TASK OBJECTIVE:
Where the word "Visual" appears in a line below, copy the whole line.

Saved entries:
-- Opening Marker --

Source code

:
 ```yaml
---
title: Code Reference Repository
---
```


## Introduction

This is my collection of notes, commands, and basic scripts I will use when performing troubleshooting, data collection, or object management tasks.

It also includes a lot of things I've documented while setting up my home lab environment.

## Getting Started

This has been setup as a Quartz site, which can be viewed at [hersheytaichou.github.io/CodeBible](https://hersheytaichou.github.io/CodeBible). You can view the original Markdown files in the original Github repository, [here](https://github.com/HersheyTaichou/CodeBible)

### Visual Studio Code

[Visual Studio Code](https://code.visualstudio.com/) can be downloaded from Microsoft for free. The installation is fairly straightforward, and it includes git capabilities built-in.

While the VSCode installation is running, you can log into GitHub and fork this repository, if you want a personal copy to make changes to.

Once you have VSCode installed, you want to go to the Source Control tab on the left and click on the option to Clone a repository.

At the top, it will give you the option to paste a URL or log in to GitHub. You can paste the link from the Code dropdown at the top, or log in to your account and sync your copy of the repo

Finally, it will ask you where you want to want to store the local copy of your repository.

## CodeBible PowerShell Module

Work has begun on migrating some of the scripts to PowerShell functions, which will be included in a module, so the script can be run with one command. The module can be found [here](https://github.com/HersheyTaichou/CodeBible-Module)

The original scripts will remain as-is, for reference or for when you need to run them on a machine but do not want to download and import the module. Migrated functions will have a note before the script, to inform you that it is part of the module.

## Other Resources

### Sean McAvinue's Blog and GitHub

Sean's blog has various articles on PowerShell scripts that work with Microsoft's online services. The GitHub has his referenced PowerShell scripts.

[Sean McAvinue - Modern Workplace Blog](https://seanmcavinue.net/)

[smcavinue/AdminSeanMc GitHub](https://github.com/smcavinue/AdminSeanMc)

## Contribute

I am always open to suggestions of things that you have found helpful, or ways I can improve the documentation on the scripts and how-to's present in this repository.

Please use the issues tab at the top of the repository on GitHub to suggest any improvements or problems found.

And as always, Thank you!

-- Closing Marker --

TASK RESULT:
### Visual Studio Code
[Visual Studio Code](https://code.visualstudio.com/) can be downloaded from Microsoft for free. The installation is fairly straightforward, and it includes git capabilities built-in.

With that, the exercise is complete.